Performance GIFs 7: Jennifer Chan

This is the latest in an ongoing series of performance GIFs curated by Jesse Darling. Previously: Maja CuleLegacy RussellJaakko PallasvuoCreighton BaxterGenevieve Belleveau.

Cam Twist 
ManyCam and webcam video
Jennifer Chan

Artist's statement:

"Whenever you put your body online, in some way you are in conversation with porn," writes Ann Hirsch.

"If you do not want your image to travel somewhere far away, do not release it to the cloud," warns Jacob Ciocci.

Some women live from the neck up because they consider their bodies too horrifying to claim as their own. Conversely, some live only from the neck down because they have been told their faces and their minds do not deserve love.

We see this fear and fascination between the face and the body play out in the ubiquity of careful cropped profile pics and high-angle selfies. This is the anxiety of appearing online.

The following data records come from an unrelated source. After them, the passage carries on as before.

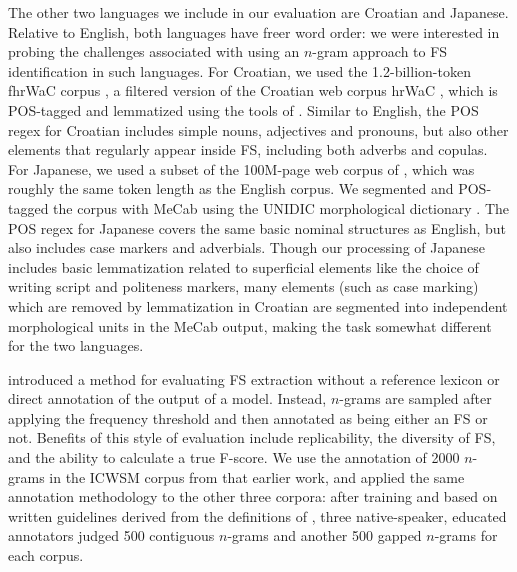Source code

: \documentclass[11pt,letterpaper]{article}
\begin{document}
The other two languages we include in our evaluation are Croatian and Japanese. Relative to English, both languages have freer word order: we were interested in probing the challenges associated with using an $n$-gram approach to FS identification in such languages. For Croatian, we used the 1.2-billion-token fhrWaC corpus \cite{snajder2013building}, a filtered version of the Croatian web corpus hrWaC \cite{ljubesic2014bs}, which is POS-tagged and lemmatized using the tools of . Similar to English, the POS regex for Croatian includes simple nouns, adjectives and pronouns, but also other elements that regularly appear inside FS, including both adverbs and copulas. For Japanese, we used a subset of the 100M-page web corpus of , which was roughly the same token length as the English corpus. We segmented and POS-tagged the corpus with MeCab \cite{Kudo:2008} using the UNIDIC morphological dictionary \cite{Den:2007}. The POS regex for Japanese covers the same basic nominal structures as English, but also includes case markers and adverbials. Though our processing of Japanese includes basic lemmatization related to superficial elements like the choice of writing script and politeness markers, many elements (such as case marking) which are removed by lemmatization in Croatian are segmented into independent morphological units in the MeCab output, making the task somewhat different for the two languages.

 introduced a method for evaluating FS extraction without a reference lexicon or direct annotation of the output of a model. Instead, $n$-grams are sampled after applying the frequency threshold and then annotated as being either an FS or not. Benefits of this style of evaluation include replicability, the diversity of FS, and the ability to calculate a true F-score.  We use the annotation of 2000 $n$-grams in the ICWSM corpus from that earlier work, and applied the same annotation methodology to the other three corpora: after training and based on written guidelines derived from the definitions of , three native-speaker, educated annotators judged 500 contiguous $n$-grams and another 500 gapped $n$-grams for each corpus. 
\end{document}

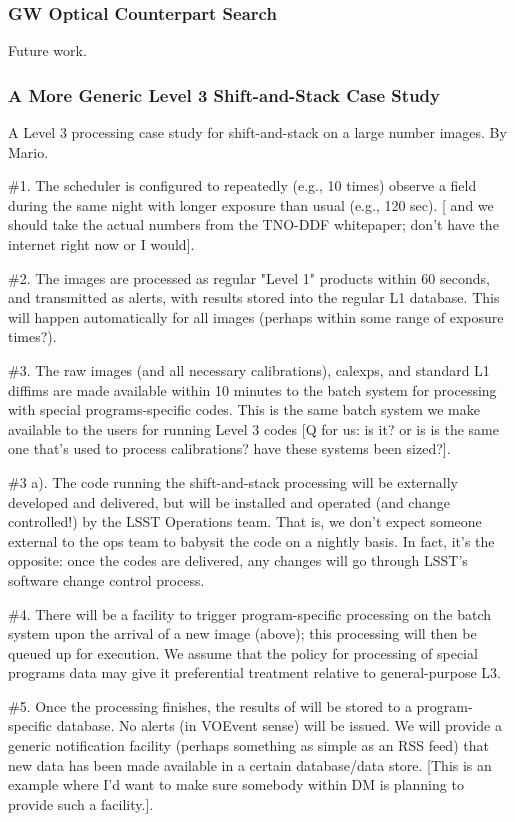 \documentclass[DM,lsstdraft,toc]{lsstdoc}
\begin{document}
\subsubsection{GW Optical Counterpart Search}

Future work.


\subsubsection{A More Generic Level 3 Shift-and-Stack Case Study}\label{sssec:science_dmsums_generic}

A Level 3 processing case study for shift-and-stack on a large number images. By Mario.

\#1. The scheduler is configured to repeatedly (e.g., 10 times) observe a field during the same night with longer exposure than usual (e.g., 120 sec). [ and we should take the actual numbers from the TNO-DDF whitepaper; don't have the internet right now or I would].

\#2. The images are processed as regular "Level 1" products within 60 seconds, and transmitted as alerts, with results stored into the regular L1 database. This will happen automatically for all images (perhaps within some range of exposure times?).

\#3. The raw images (and all necessary calibrations), calexps, and standard L1 diffims are made available within 10 minutes to the batch system for processing with special programs-specific codes. This is the same batch system we make available to the users for running Level 3 codes [Q for us: is it? or is is the same one that's used to process calibrations? have these systems been sized?].

\#3 a). The code running the shift-and-stack processing will be externally developed and delivered, but will be installed and operated (and change controlled!) by the LSST Operations team. That is, we don't expect someone external to the ops team to babysit the code on a nightly basis. In fact, it's the opposite: once the codes are delivered, any changes will go through LSST's software change control process.

\#4. There will be a facility to trigger program-specific processing on the batch system upon the arrival of a new image (above); this processing will then be queued up for execution. We assume that the policy for processing of special programs data may give it preferential treatment relative to general-purpose L3.

\#5. Once the processing finishes, the results of will be stored to a program-specific database. No alerts (in VOEvent sense) will be issued. We will provide a generic notification facility (perhaps something as simple as an RSS feed) that new data has been made available in a certain database/data store. [This is an example where I'd want to make sure somebody within DM is planning to provide such a facility.].
\end{document}
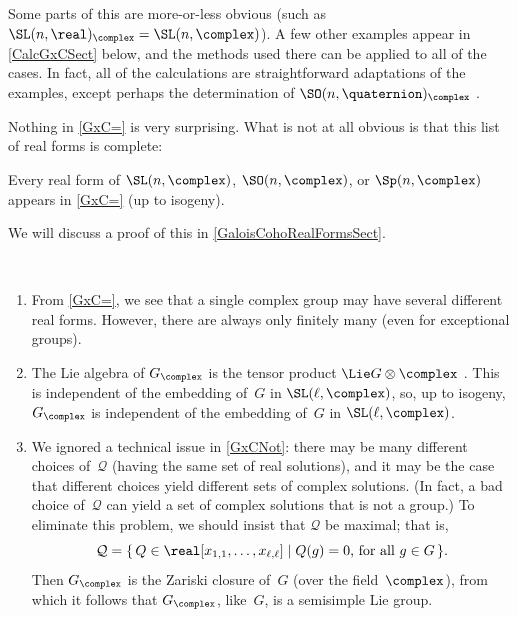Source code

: Some parts of this  are more-or-less obvious (such as $\SL(n,\real)_{\complex} = \SL(n,\complex)$). A few
other examples appear in \cref{CalcGxCSect} below, and the
methods used there can be applied to all of the cases. In
fact, all of the calculations are straightforward
adaptations of the examples, except perhaps the determination of $\SO(n,\quaternion)_{\complex}$ .

Nothing in \cref{GxC=} is very surprising. What is not at all obvious is that this list of real forms is complete:

\begin{thm}[(\'E.\,Cartan)] \label{RformsComplete}
Every real form of\/ $\SL(n,\complex)$, $\SO(n,\complex)$, or\/ $\Sp(n,\complex)$ appears in \cref{GxC=}\/ \textup(up to isogeny\/\textup).
\end{thm}

We will discuss a proof of this  in \cref{GaloisCohoRealFormsSect}.


\begin{rems} \label{GxC=tensorprod} \ 
\noprelistbreak
 \begin{enumerate}
 
 \item From \cref{GxC=}, we see that a single complex
group may have several different real forms. However, there are always only finitely many (even for exceptional groups).

 \item \label{GxC=tensorprod-LieAlg}
 The Lie algebra of $G_{\complex}$ is the tensor
product $\Lie G \otimes \complex$ . This is
independent of the embedding of~$G$ in $\SL(\ell,\complex)$,
so, up to isogeny, $G_{\complex}$ is
independent of the embedding of~$G$ in $\SL(\ell,\complex)$.

 \item \label{GxC=tensorprod-Q}
 We ignored a technical issue in \cref{GxCNot}:
there may be many different choices of~$\mathcal{Q}$ (having
the same set of real solutions), and it may be the case that
different choices yield different sets of complex
solutions. (In fact, a bad choice of~$\mathcal{Q}$ can yield
a set of complex solutions that is not a group.) To
eliminate this problem, we should insist that $\mathcal{Q}$
be maximal; that is,
 $$ \mathcal{Q} = \{\, Q \in \real[x_{1,1}, \ldots,
x_{\ell,\ell}] \mid \mbox{$Q(g) = 0$, for all $g \in G$}
\,\} .$$
 Then $G_{\complex}$ is the Zariski closure of~$G$
(over the field~$\complex$), from which it follows that $G_\complex$, like~$G$, is a semisimple Lie group.
 \end{enumerate}
 \end{rems}


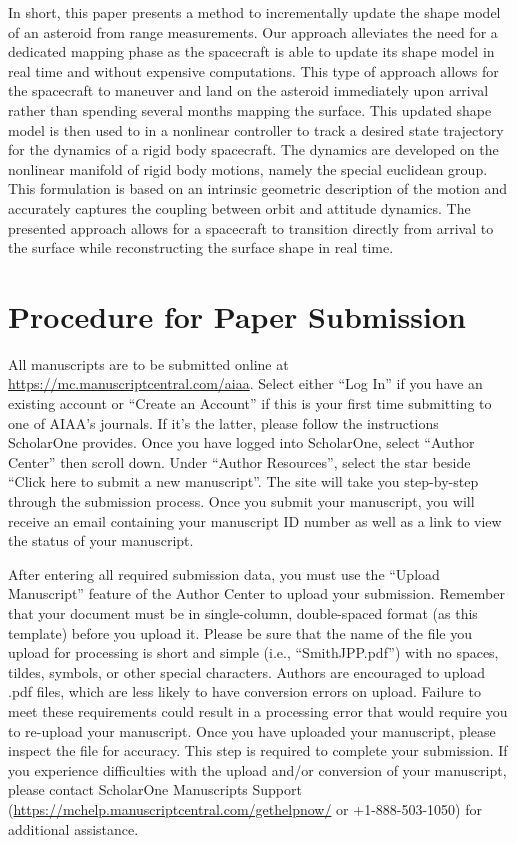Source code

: \documentclass[journal]{new-aiaa}
\begin{document}
In short, this paper presents a method to incrementally update the shape  model of an asteroid from range measurements. 
Our approach alleviates the need for a dedicated mapping phase as the spacecraft is able to update its shape model in real time and without expensive computations.
This type of approach allows for the spacecraft to maneuver and land on the asteroid immediately upon arrival rather than spending several months mapping the surface.
This updated shape model is then used to in a nonlinear controller to track a desired state trajectory for the dynamics of a rigid body spacecraft.
The dynamics are developed on the nonlinear manifold of rigid body motions, namely the special euclidean group.
This formulation is based on an intrinsic geometric description of the motion and accurately captures the coupling between orbit and attitude dynamics. 
The presented approach allows for a spacecraft to transition directly from arrival to the surface while reconstructing the surface shape in real time.
\section{Procedure for Paper Submission}

All manuscripts are to be submitted online at \url{https://mc.manuscriptcentral.com/aiaa}. Select either “Log In” if you have an existing account or “Create an Account” if this is your first time submitting to one of AIAA’s journals. If it’s the latter, please follow the instructions ScholarOne provides. Once you have logged into ScholarOne, select “Author Center” then scroll down. Under “Author Resources”, select the star beside “Click here to submit a new manuscript”. The site will take you step-by-step through the submission process. Once you submit your manuscript, you will receive an email containing your manuscript ID number as well as a link to view the status of your manuscript. 

After entering all required submission data, you must use the “Upload Manuscript” feature of the Author Center to upload your submission. Remember that your document must be in single-column, double-spaced format (as this template) before you upload it. Please be sure that the name of the file you upload for processing is short and simple (i.e., “SmithJPP.pdf”) with no spaces, tildes, symbols, or other special characters. Authors are encouraged to upload .pdf files, which are less likely to have conversion errors on upload. Failure to meet these requirements could result in a processing error that would require you to re-upload your manuscript. Once you have uploaded your manuscript, please inspect the file for accuracy. This step is required to complete your submission. If you experience difficulties with the upload and/or conversion of your manuscript, please contact ScholarOne Manuscripts Support (\url{https://mchelp.manuscriptcentral.com/gethelpnow/} or +1-888-503-1050) for additional assistance. 
\end{document}
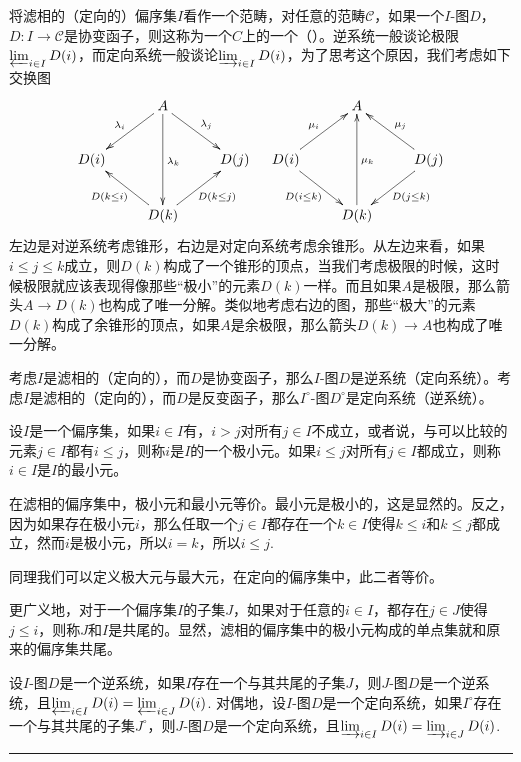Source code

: \para 将滤相的（定向的）偏序集$I$看作一个范畴，对任意的范畴$\mathcal{C}$，如果一个$I$-图$D$，$D:I\to \mathcal{C}$是协变函子，则这称为一个$C$上的一个（）。逆系统一般谈论极限$\varprojlim_{i\in I} D(i)$，而定向系统一般谈论$\varinjlim_{i\in I} D(i)$，为了思考这个原因，我们考虑如下交换图
\[
	\xymatrix{
		&A \ar[dl]_{\lambda_{i}}\ar[dr]^{\lambda_{j}}\ar[dd]^{\lambda_{k}}&\\
		D(i)&&D(j)\\
		&D(k)\ar[ul]^{D(k\leq i)}\ar[ur]_{D(k\leq j)}&
	}
	\quad
	\xymatrix{
		&A &\\
		\ar[ur]^{\mu_{i}}D(i)\ar[dr]_{D(i\leq k)}&&D(j)\ar[ul]_{\mu_{j}}\ar[dl]^{D(j\leq k)}\\
		&D(k)\ar[uu]_{\mu_{k}}&
	}
\]
左边是对逆系统考虑锥形，右边是对定向系统考虑余锥形。从左边来看，如果$i\leq j\leq k$成立，则$D(k)$构成了一个锥形的顶点，当我们考虑极限的时候，这时候极限就应该表现得像那些“极小”的元素$D(k)$一样。而且如果$A$是极限，那么箭头$A\to D(k)$也构成了唯一分解。类似地考虑右边的图，那些“极大”的元素$D(k)$构成了余锥形的顶点，如果$A$是余极限，那么箭头$D(k)\to A$也构成了唯一分解。

\para 考虑$I$是滤相的（定向的），而$D$是协变函子，那么$I$-图$D$是逆系统（定向系统）。考虑$I$是滤相的（定向的），而$D$是反变函子，那么$I^\circ$-图$D^\circ$是定向系统（逆系统）。

\para 设$I$是一个偏序集，如果$i\in I$有，$i>j$对所有$j\in I$不成立，或者说，与可以比较的元素$j\in I$都有$i\leq j$，则称$i$是$I$的一个极小元。如果$i\leq j$对所有$j\in I$都成立，则称$i\in I$是$I$的最小元。

在滤相的偏序集中，极小元和最小元等价。最小元是极小的，这是显然的。反之，因为如果存在极小元$i$，那么任取一个$j\in I$都存在一个$k\in I$使得$k\leq i$和$k\leq j$都成立，然而$i$是极小元，所以$i=k$，所以$i\leq j$.

同理我们可以定义极大元与最大元，在定向的偏序集中，此二者等价。

更广义地，对于一个偏序集$I$的子集$J$，如果对于任意的$i\in I$，都存在$j\in J$使得$j\leq i$，则称$J$和$I$是共尾的。显然，滤相的偏序集中的极小元构成的单点集就和原来的偏序集共尾。

\pro 设$I$-图$D$是一个逆系统，如果$I$存在一个与其共尾的子集$J$，则$J$-图$D$是一个逆系统，且$\varprojlim_{i\in I} D(i)=\varprojlim_{i\in J} D(i)$. 对偶地，设$I$-图$D$是一个定向系统，如果$I^\circ $存在一个与其共尾的子集$J^\circ $，则$J$-图$D$是一个定向系统，且$\varinjlim_{i\in I} D(i)=\varinjlim_{i\in J} D(i)$. \rule{2mm}{2mm}

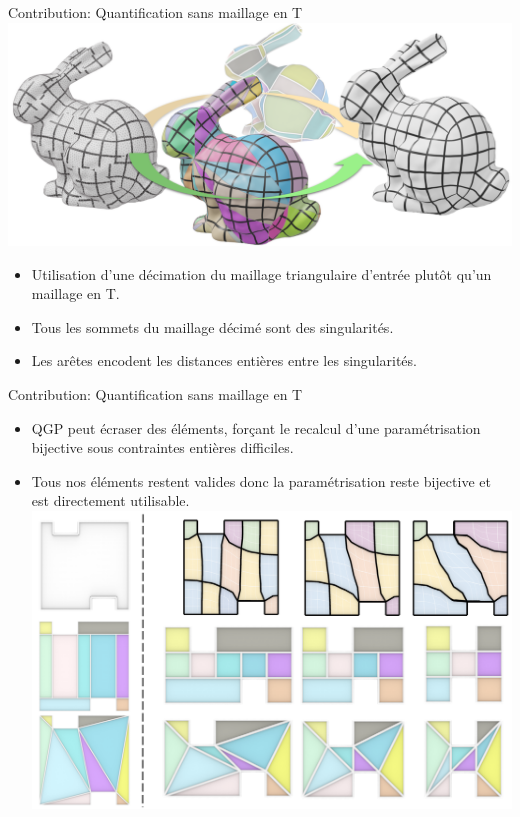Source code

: 

\begin{frame}{Contribution: Quantification sans maillage en T}
    \centering
    \includegraphics[width=\linewidth]{yoimg/teaser.PNG}
	\vspace{-1.5em}
	\begin{itemize}
		\item Utilisation d'une décimation du maillage triangulaire d'entrée plutôt qu'un maillage en T.
		\item Tous les sommets du maillage décimé sont des singularités.
		\item Les arêtes encodent les distances entières entre les singularités.
    \end{itemize}
\end{frame}

\begin{frame}{Contribution: Quantification sans maillage en T}
    \begin{itemize}
        \item QGP peut écraser des éléments, forçant le recalcul d'une paramétrisation bijective sous contraintes entières difficiles.\\
        \item Tous nos éléments restent valides donc la paramétrisation reste bijective et est directement utilisable.\\
        \centering
        \includegraphics[width=0.75\linewidth]{yoimg/restriction.png}
    \end{itemize}
\end{frame}

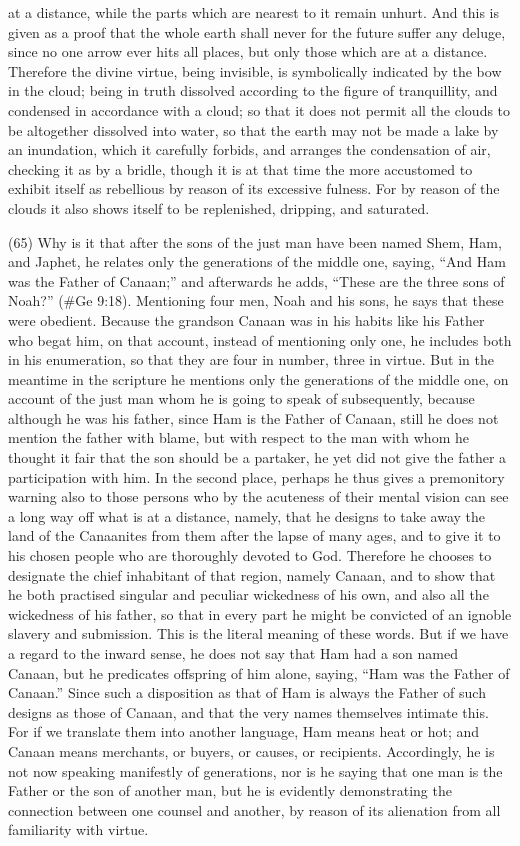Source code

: at a distance, while the parts which are nearest to it remain unhurt. And this is given as a proof that
the whole earth shall never for the future suffer any deluge, since no one arrow ever hits all places,
but only those which are at a distance. Therefore the divine virtue, being invisible, is symbolically
indicated by the bow in the cloud; being in truth dissolved according to the figure of tranquillity, and
condensed in accordance with a cloud; so that it does not permit all the clouds to be altogether
dissolved into water, so that the earth may not be made a lake by an inundation, which it carefully
forbids, and arranges the condensation of air, checking it as by a bridle, though it is at that time the
more accustomed to exhibit itself as rebellious by reason of its excessive fulness. For by reason
of the clouds it also shows itself to be replenished, dripping, and saturated.

(65) Why is it that after the sons of the just man have been named Shem, Ham, and Japhet, he
relates only the generations of the middle one, saying, ``And Ham was the Father of Canaan;'' and
afterwards he adds, ``These are the three sons of Noah?'' (\#Ge 9:18). Mentioning four men,
Noah and his sons, he says that these were obedient. Because the grandson Canaan was in his
habits like his Father who begat him, on that account, instead of mentioning only one, he includes
both in his enumeration, so that they are four in number, three in virtue. But in the meantime in the
scripture he mentions only the generations of the middle one, on account of the just man whom he
is going to speak of subsequently, because although he was his father, since Ham is the Father of
Canaan, still he does not mention the father with blame, but with respect to the man with whom he
thought it fair that the son should be a partaker, he yet did not give the father a participation with
him. In the second place, perhaps he thus gives a premonitory warning also to those persons who
by the acuteness of their mental vision can see a long way off what is at a distance, namely, that
he designs to take away the land of the Canaanites from them after the lapse of many ages, and to
give it to his chosen people who are thoroughly devoted to God. Therefore he chooses to
designate the chief inhabitant of that region, namely Canaan, and to show that he both practised
singular and peculiar wickedness of his own, and also all the wickedness of his father, so that in
every part he might be convicted of an ignoble slavery and submission. This is the literal meaning
of these words. But if we have a regard to the inward sense, he does not say that Ham had a son
named Canaan, but he predicates offspring of him alone, saying, ``Ham was the Father of
Canaan.'' Since such a disposition as that of Ham is always the Father of such designs as those
of Canaan, and that the very names themselves intimate this. For if we translate them into another
language, Ham means heat or hot; and Canaan means merchants, or buyers, or causes, or
recipients. Accordingly, he is not now speaking manifestly of generations, nor is he saying that one
man is the Father or the son of another man, but he is evidently demonstrating the connection
between one counsel and another, by reason of its alienation from all familiarity with virtue.

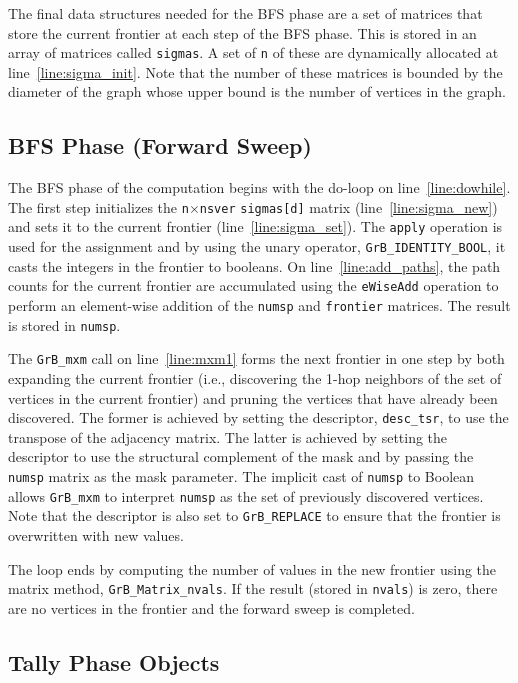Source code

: The final data structures needed for the BFS phase are a set of matrices that
store the current frontier at each step of the BFS phase.  This is stored in
an array of  matrices called {\tt sigmas}.  A set of {\tt n} 
of these are dynamically allocated at line~\ref{line:sigma_init}.  Note that the 
number of these matrices is bounded by the diameter of the graph whose
upper bound is the number of vertices in the graph.


\subsection{BFS Phase (Forward Sweep)}

The BFS phase of the computation begins with the do-loop on line~\ref{line:dowhile}. 
The first step initializes the {\tt n}$\times${\tt nsver} {\tt sigmas[d]} matrix 
(line~\ref{line:sigma_new}) and sets it to the current frontier 
(line~\ref{line:sigma_set}).  The {\tt apply} operation
is used for the assignment and by using the unary operator, {\tt GrB\_IDENTITY\_BOOL},
it casts the integers in the frontier to booleans.
On line~\ref{line:add_paths}, the path counts for the current frontier are
accumulated using the {\tt eWiseAdd} operation to perform an element-wise addition of
the {\tt numsp} and {\tt frontier} matrices.  The result is stored in {\tt numsp}. 

The {\tt GrB\_mxm} call on line~\ref{line:mxm1} forms the next frontier in one step 
by both expanding the current frontier (i.e., discovering the 1-hop neighbors 
of the set of vertices in the current frontier) and pruning the vertices 
that have already been discovered. The former is achieved by setting the
descriptor, {\tt desc\_tsr}, to use the transpose of the adjacency matrix. The 
latter is achieved by setting the descriptor to use the structural complement of the mask 
and by passing the {\tt numsp} matrix as the mask parameter. The 
implicit cast of {\tt numsp} to Boolean allows {\tt GrB\_mxm} to interpret 
{\tt numsp} as the set of previously discovered vertices.  Note that the descriptor is 
also set to {\tt GrB\_REPLACE} to ensure that the frontier is overwritten with new
values.

The loop ends by computing the number of values in the new frontier using the
matrix method, {\tt GrB\_Matrix\_nvals}.  If the result (stored in {\tt nvals}) 
is zero, there are no vertices in the frontier and the forward sweep is completed.

\subsection{Tally Phase Objects}

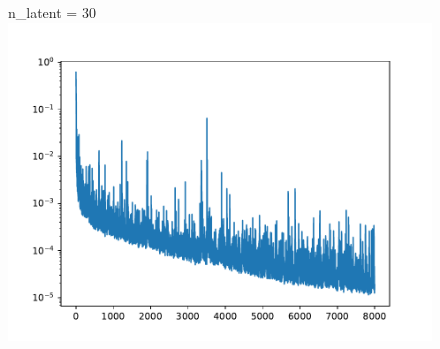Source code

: \documentclass[USenglish]{article}
\newcommand{\1}{\begin{pmatrix}
		1\\
		1
\end{pmatrix}}
\begin{document}
\begin{figure}
	\begin{minipage}{0.32\textwidth}
	\centering
	n\_latent = 30\\
	\includegraphics[width=\textwidth, trim={20 0 45 30}, clip]{loss_convAE_trial_001_batch_004_n_dense_030.pdf}
\end{minipage}\\


\end{figure}
\end{document}
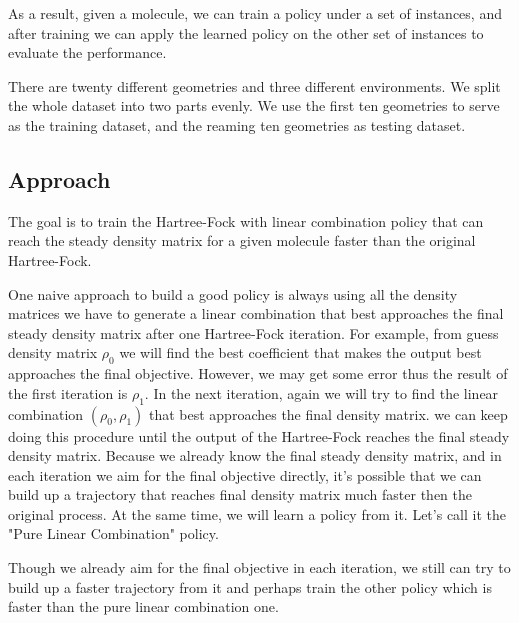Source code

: \documentclass[twoside]{article}
\begin{document}
As a result, given a molecule, we can train a policy under a set of instances, and after training we can apply the learned policy on the other set of instances to evaluate the performance.

There are twenty different geometries and three different environments. We split the whole dataset into two parts evenly. 
We use the first ten geometries to serve as the training dataset, and the reaming ten geometries as testing dataset.

\subsection{Approach}
The goal is to train the Hartree-Fock with linear combination policy that can reach the steady density matrix for a given molecule faster than the original Hartree-Fock.


One naive approach to build a good policy is always using all the density matrices we have to generate a linear combination that best approaches the final steady density matrix after one Hartree-Fock iteration.  For example, from guess density matrix $\rho_0$ we will find the best coefficient that makes the output best approaches the final objective. However, we may get some error thus the result of the first iteration is $\rho_1$.  In the next iteration, again we will try to find the linear combination $(\rho_0, \rho_1)$ that best approaches the final density matrix. we can keep doing this procedure until the output of the Hartree-Fock reaches the final steady density matrix.
Because we already know the final steady density matrix, and in each iteration we aim for the final objective directly, it's possible that we can build up a trajectory that reaches final density matrix much faster then the original process. At the same time, we will learn a policy from it. Let's call it the "Pure Linear Combination" policy.

Though we already aim for the final objective in each iteration, we still can try to build up a faster trajectory from it and perhaps train the other policy which is faster than the pure linear combination one.
\end{document}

Self-portraiture is the emotional labor of young women who—through the mirrored feedback of webcam and video previews—observe themselves both as digital subject and object. They learn the accurate angles and gestures of sexy-but-not-"slutty,", bold-but-not-"bitchy" poses. At best, phone cameras and webcams provide a means to reinvent an embodied and full-bodied representation of ourselves. Yet the responses the resulting images invoke—such as online catcalls, insults and sermons—fuel an ongoing need to self-police the performance of feminine representation.

Video may be the medium of narcissism, but a narcissist does not a performer make. I hate my body and I am ok with that. I never see myself objectively. It is through a camera I see myself become not-me, or the me I cannot be.